Stored data entries
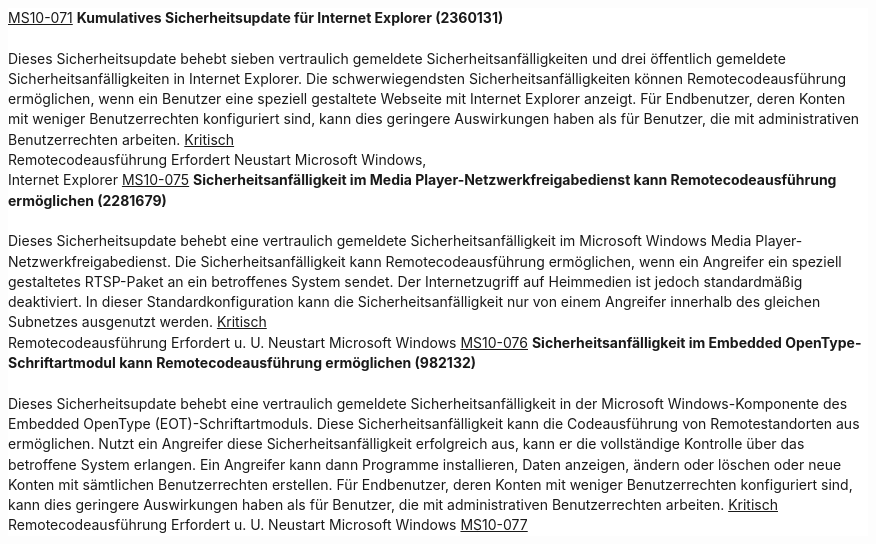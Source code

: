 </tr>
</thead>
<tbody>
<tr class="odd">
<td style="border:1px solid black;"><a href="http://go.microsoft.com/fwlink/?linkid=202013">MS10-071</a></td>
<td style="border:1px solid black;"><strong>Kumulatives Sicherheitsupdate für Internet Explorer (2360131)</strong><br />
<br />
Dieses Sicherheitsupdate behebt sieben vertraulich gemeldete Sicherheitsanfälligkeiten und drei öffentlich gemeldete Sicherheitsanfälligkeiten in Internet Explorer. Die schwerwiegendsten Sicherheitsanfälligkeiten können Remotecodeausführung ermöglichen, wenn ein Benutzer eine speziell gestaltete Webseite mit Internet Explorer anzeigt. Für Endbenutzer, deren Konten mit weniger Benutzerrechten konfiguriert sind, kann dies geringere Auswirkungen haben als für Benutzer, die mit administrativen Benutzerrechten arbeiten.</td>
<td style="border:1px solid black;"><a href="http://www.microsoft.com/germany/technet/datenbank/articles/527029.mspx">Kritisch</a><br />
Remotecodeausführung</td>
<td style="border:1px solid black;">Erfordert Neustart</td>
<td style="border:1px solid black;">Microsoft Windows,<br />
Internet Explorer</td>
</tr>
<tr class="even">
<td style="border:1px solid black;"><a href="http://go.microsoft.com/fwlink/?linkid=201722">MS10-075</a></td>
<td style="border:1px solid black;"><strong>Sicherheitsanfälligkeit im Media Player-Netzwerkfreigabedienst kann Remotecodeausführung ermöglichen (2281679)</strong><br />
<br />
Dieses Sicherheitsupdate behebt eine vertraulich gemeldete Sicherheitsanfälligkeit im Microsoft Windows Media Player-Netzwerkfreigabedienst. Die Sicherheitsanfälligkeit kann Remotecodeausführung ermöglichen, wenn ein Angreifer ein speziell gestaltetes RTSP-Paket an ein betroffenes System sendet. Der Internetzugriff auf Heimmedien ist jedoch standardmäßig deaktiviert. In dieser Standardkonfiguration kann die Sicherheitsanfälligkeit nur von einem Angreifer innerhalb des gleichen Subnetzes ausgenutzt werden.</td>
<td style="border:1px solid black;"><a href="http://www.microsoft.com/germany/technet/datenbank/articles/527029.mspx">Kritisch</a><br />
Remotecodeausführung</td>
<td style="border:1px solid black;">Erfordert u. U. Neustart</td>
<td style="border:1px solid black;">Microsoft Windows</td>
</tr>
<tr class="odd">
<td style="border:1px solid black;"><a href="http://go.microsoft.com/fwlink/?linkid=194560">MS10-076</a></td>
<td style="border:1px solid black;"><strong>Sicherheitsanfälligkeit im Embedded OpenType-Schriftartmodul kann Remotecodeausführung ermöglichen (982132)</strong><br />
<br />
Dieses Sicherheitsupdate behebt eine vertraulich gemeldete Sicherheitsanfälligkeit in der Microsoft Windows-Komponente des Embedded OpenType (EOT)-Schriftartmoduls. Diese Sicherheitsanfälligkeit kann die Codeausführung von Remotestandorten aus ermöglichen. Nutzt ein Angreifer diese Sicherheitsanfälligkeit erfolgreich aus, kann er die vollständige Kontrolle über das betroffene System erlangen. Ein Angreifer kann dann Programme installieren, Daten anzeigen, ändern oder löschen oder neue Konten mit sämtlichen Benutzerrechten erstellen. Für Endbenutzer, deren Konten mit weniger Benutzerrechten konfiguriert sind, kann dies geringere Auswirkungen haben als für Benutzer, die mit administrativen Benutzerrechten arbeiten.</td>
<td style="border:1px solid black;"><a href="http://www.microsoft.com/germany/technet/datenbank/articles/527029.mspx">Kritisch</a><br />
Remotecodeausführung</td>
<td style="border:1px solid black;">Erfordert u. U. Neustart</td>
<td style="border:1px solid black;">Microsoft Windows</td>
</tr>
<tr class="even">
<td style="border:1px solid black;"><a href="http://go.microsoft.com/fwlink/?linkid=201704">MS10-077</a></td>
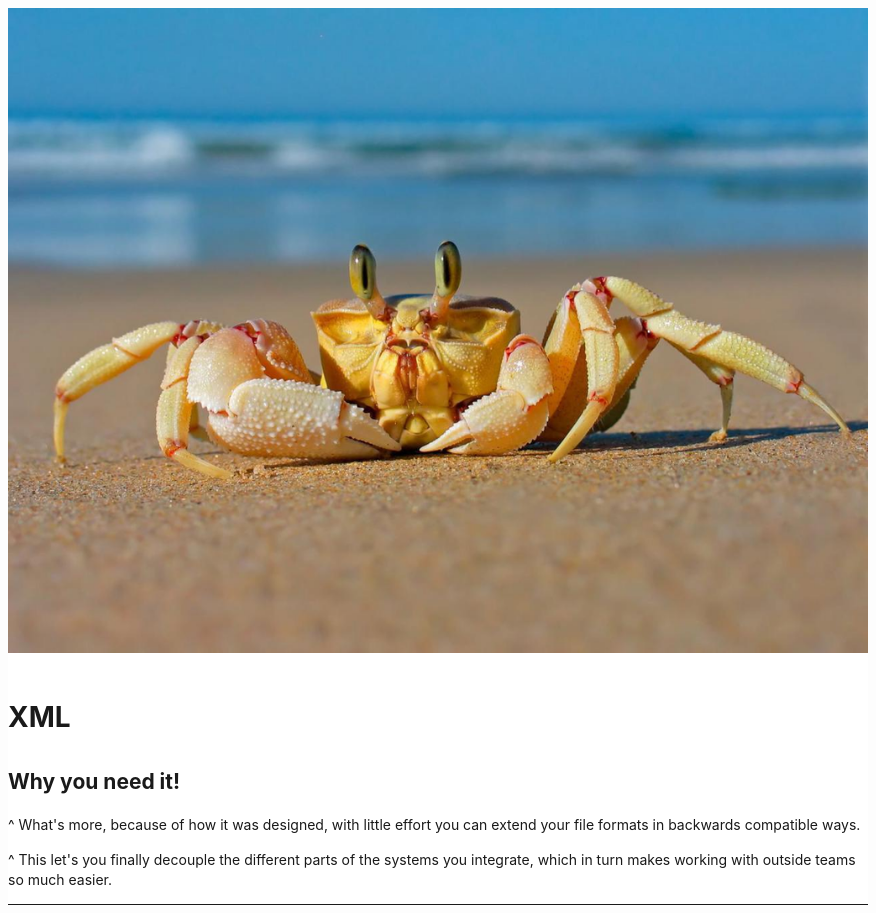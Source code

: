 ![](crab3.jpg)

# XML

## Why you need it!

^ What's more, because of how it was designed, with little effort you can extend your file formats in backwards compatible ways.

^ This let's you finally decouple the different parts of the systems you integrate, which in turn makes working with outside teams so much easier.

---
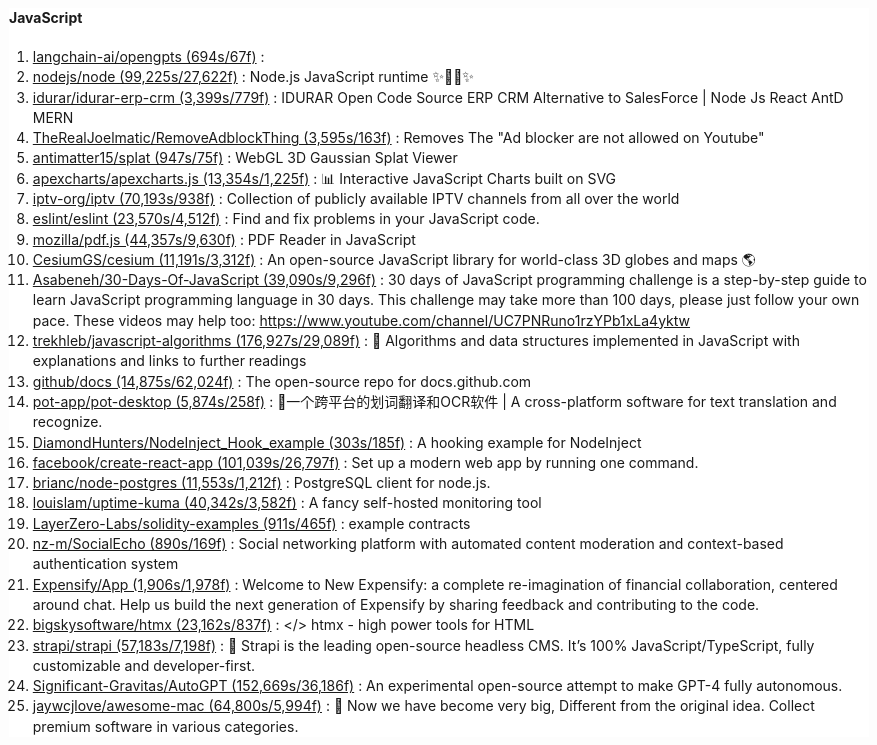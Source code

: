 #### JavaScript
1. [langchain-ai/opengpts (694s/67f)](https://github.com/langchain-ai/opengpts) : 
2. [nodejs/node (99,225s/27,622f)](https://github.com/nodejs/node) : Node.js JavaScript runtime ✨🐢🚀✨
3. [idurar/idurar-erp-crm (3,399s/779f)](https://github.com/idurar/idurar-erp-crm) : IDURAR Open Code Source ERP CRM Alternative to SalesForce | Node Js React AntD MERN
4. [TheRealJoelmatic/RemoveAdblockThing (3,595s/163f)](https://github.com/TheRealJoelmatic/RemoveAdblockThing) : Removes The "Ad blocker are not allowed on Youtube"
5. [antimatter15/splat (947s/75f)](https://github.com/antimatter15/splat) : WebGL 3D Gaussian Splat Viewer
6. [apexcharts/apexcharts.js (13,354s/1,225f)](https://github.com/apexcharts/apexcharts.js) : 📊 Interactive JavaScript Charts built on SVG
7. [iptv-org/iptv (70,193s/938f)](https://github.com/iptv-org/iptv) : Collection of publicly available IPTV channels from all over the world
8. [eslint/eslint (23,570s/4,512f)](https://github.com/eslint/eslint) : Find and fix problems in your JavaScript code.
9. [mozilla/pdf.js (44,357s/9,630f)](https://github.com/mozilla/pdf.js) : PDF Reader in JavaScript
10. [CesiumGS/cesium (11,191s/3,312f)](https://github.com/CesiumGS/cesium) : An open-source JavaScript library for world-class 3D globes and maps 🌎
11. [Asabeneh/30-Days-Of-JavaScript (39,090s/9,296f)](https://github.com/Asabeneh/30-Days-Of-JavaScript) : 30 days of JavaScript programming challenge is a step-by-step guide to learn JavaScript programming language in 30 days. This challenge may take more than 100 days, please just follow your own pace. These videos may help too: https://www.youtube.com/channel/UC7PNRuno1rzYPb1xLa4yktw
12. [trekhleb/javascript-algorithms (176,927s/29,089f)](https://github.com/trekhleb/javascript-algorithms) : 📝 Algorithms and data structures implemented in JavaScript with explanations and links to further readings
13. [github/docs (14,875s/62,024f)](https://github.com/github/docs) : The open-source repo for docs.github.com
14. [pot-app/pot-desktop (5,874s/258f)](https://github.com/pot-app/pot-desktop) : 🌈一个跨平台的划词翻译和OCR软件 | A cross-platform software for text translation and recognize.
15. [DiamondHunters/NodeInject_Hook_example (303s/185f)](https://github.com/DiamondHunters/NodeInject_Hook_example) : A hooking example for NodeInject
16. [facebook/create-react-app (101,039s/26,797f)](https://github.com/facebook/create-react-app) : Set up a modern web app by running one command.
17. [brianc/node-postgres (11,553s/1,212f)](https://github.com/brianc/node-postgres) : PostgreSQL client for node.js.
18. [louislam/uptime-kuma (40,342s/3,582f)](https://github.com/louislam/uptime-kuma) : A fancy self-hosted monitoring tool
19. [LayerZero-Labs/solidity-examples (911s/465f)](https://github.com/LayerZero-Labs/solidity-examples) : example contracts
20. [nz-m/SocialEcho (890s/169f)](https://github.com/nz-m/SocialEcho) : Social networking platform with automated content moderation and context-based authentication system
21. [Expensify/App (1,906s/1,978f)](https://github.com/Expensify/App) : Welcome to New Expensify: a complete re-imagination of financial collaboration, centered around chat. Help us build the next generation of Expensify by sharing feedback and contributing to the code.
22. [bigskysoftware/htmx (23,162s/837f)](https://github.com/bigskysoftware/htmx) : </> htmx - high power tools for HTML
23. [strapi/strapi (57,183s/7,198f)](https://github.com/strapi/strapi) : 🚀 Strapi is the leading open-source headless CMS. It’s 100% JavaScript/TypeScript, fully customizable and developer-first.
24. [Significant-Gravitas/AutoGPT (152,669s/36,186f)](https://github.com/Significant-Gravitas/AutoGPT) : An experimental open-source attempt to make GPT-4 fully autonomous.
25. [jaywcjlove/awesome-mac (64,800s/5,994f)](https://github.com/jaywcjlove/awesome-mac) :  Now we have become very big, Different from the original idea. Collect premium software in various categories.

** Task item **
Those lines of the records above that run from the one containing "## Why you need it!" through the one containing "Gaussian Splat Viewer" should be returned exactly, with no pictures among them.

** Response **
## Why you need it!

^ What's more, because of how it was designed, with little effort you can extend your file formats in backwards compatible ways.

^ This let's you finally decouple the different parts of the systems you integrate, which in turn makes working with outside teams so much easier.

---
Source code

: #### JavaScript
1. [langchain-ai/opengpts (694s/67f)](https://github.com/langchain-ai/opengpts) : 
2. [nodejs/node (99,225s/27,622f)](https://github.com/nodejs/node) : Node.js JavaScript runtime ✨🐢🚀✨
3. [idurar/idurar-erp-crm (3,399s/779f)](https://github.com/idurar/idurar-erp-crm) : IDURAR Open Code Source ERP CRM Alternative to SalesForce | Node Js React AntD MERN
4. [TheRealJoelmatic/RemoveAdblockThing (3,595s/163f)](https://github.com/TheRealJoelmatic/RemoveAdblockThing) : Removes The "Ad blocker are not allowed on Youtube"
5. [antimatter15/splat (947s/75f)](https://github.com/antimatter15/splat) : WebGL 3D Gaussian Splat Viewer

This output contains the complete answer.